Once years ago when we were visiting the Great Smoky Mountains National Park, we discovered that park service folks has constructed a tub mill near a cabin in a cove surrounded by steep slopes. The settlers in what became the park had scratched out meager livings along the creeks traversing the rugged and rocky terrain. Corn had been one of the crops they were able to grow. Although a portion of the harvest went to producing 'white lightning' there was a need also for meal to feed the 'young'uns'.
 

The  park service had reconstructed a simple mill to replicate one an ingenious farmer had built from the supplies at hand so that he could avoid transporting his corn to be ground at a larger commercial mill with a waterwheel.
 

Later park visitors would be prevented form operating the mill but we were lucky enough to find it unsecured but not in operation. The challenge was to figure out how it worked and set the water from the nearby creek running through the sluice and turning the millstone. Although we properly directed the water, the stone, of course, remained immobile until we gave it a push to overcome inertia.
 

We didn't grind any meal that day but I learned first hand the power of water to move stone, and the need to give the reluctant stone a push so that the water could do it's work.

Illustrations to Dante
Drinking at the River of Light
Religious writers and poets have found water and stone to be appropriate images to convey contrary states of consciousness. Since the stone is hard and inflexible it becomes a symbol for the state of mind which is rigid and unyielding. The fluidity of water which takes the shape of the container makes it symbolic of a mind which is malleable and accepting of new ideas and new modes of thinking. The mind that is prepared to receive expressions of truth in whatever form they come is not rigid or static but moving and yielding. The lesson of the water mill is that stone submits to the force that is incorporated in the energetic movement of the water.

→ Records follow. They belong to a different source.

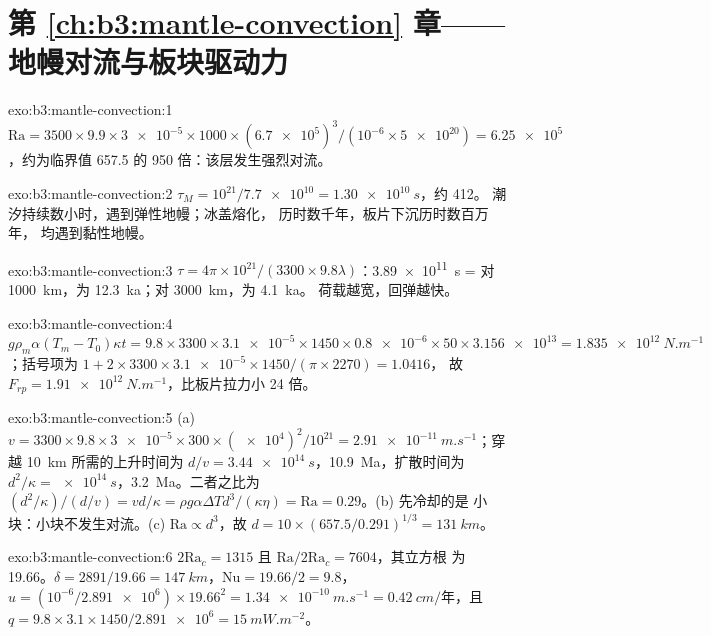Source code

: \section*{第 \ref{ch:b3:mantle-convection} 章——地幔对流与板块驱动力}

\begin{solution}{exo:b3:mantle-convection:1}
$\mathrm{Ra} = 3500\times9.9\times\num{3e-5}\times1000\times(\num{6.7e5})^3/
(10^{-6}\times\num{5e20}) = \num{6.25e5}$，约为临界值
657.5 的 950 倍：该层发生强烈对流。
\end{solution}

\begin{solution}{exo:b3:mantle-convection:2}
$\tau_M = 10^{21}/\num{7.7e10} = \qty{1.30e10}{s}$，约 \qty{412}{}。
潮汐持续数小时，遇到弹性地幔；冰盖熔化，
历时数千年，板片下沉历时数百万年，
均遇到黏性地幔。
\end{solution}

\begin{solution}{exo:b3:mantle-convection:3}
$\tau = 4\pi\times10^{21}/(3300\times9.8\lambda)$：\qty{3.89e11}{s} =
对 \qty{1000}{km}，为 \qty{12.3}{ka}；对 \qty{3000}{km}，为 \qty{4.1}{ka}。
荷载越宽，回弹越快。
\end{solution}

\begin{solution}{exo:b3:mantle-convection:4}
$g\rho_m\alpha(T_m - T_0)\kappa t = 9.8\times3300\times\num{3.1e-5}\times1450
\times\num{0.8e-6}\times50\times\num{3.156e13} = \qty{1.835e12}{N.m^{-1}}$；括号项为
$1 + 2\times3300\times\num{3.1e-5}\times1450/(\pi\times2270) = 1.0416$，
故 $F_{rp} = \qty{1.91e12}{N.m^{-1}}$，比板片拉力小 24 倍。
\end{solution}

\begin{solution}{exo:b3:mantle-convection:5}
(a) $v = 3300\times9.8\times\num{3e-5}\times300\times(\num{e4})^2/10^{21} =
\qty{2.91e-11}{m.s^{-1}}$；穿越 \qty{10}{km} 所需的上升时间为 $d/v =
\qty{3.44e14}{s}$，\qty{10.9}{Ma}，扩散时间为 $d^2/\kappa =
\qty{e14}{s}$，\qty{3.2}{Ma}。二者之比为 $(d^2/\kappa)/(d/v) =
vd/\kappa = \rho g\alpha\Delta Td^3/(\kappa\eta) = \mathrm{Ra} = 0.29$。(b) 先冷却的是
小块：小块不发生对流。(c) $\mathrm{Ra} \propto d^3$，故 $d =
10\times(657.5/0.291)^{1/3} = \qty{131}{km}$。
\end{solution}

\begin{solution}{exo:b3:mantle-convection:6}
$2\mathrm{Ra}_c = 1315$ 且 $\mathrm{Ra}/2\mathrm{Ra}_c = 7604$，其立方根
为 19.66。$\delta = 2891/19.66 = \qty{147}{km}$，$\mathrm{Nu} = 19.66/2 =
9.8$，$u = (10^{-6}/\num{2.891e6})\times19.66^2 = \qty{1.34e-10}{m.s^{-1}} =
\qty{0.42}{cm/\text{年}}$，且 $q = 9.8\times3.1\times1450/\num{2.891e6} =
\qty{15}{mW.m^{-2}}$。
\end{solution}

Blake uses the water as symbolic of a liberating force. Those imprisoned by the law, convention, sense based reasoning, blindness to the Divine Vision, fear, or any other devise of Satan can be liberated by washing in the cleansing waters of the river of life. Blake's answer to the dilemma of humanity was accepting the message of Christ which released man from the stone-built prison of the law to the liberty of spiritual consciousness. 

Visions of the Daughters of Albion, Plate 3, (E 47)
"Silent I hover all the night, and all day could be silent.
If Theotormon once would turn his loved eyes upon me;            
How can I be defild when I reflect thy image pure?
Sweetest the fruit that the worm feeds on. & the soul prey'd on by woe
The new wash'd lamb ting'd with the village smoke & the bright swan
By the red earth of our immortal river: I bathe my wings.
And I am white and pure to hover round Theotormons breast." 
 
Milton, Plate 40 [46], (E 142)
"The Negation must be destroyd to redeem the Contraries
The Negation is the Spectre; the Reasoning Power in Man
This is a false Body: an Incrustation over my Immortal           
Spirit; a Selfhood, which must be put off & annihilated alway
To cleanse the Face of my Spirit by Self-examination.
PLATE 41 [48]
To bathe in the Waters of Life; to wash off the Not Human
I come in Self-annihilation & the grandeur of Inspiration" 

Four Zoas, Night IX, Page 134, (E 402)
"Rise & look out his chains are loose his dungeon doors are open
And let his wife & children return from the opressors scourge
They look behind at every step & believe it is a dream
Are these the Slaves that groand along the streets of Mystery    
Where are your bonds & task masters are these the prisoners
Where are your chains where are your tears why do you look around
If you are thirsty there is the river go bathe your parched limbs
The good of all the Land is before you for Mystery is no more

Then All the Slaves from every Earth in the wide Universe        
Sing a New Song drowning confusion in its happy notes"

Songs and Ballads, From Notebook, (E 473)
"Why should I care for the men of thames
Or the cheating waves of charterd streams
Or shrink at the little blasts of fear
That the hireling blows into my ear

Tho born on the cheating banks of Thames     
Tho his waters bathed my infant limbs
The Ohio shall wash his stains from me                          t
I was born a slave but I go to be free"  

Annotations to Berkley's Siris, (E 663)
    "The Four Senses are the Four Faces of Man & the Four Rivers
of the Water of Life"

Jerusalem, Plate 74, (E 229)
"The Spectre is the Reasoning Power in Man; & when separated      
From Imagination, and closing itself as in steel, in a Ratio
Of the Things of Memory. It thence frames Laws & Moralities
To destroy Imagination! the Divine Body, by Martyrdoms & Wars

Teach me O Holy Spirit the Testimony of Jesus! let me
Comprehend wonderous things out of the Divine Law" 
. 

1 comment:

erik said...

Interestingly the form of Buddhism I follow (Soto Zen OBC) often uses the expression 'the water of the spirit' to denotee the 'flow' of energy during zazen.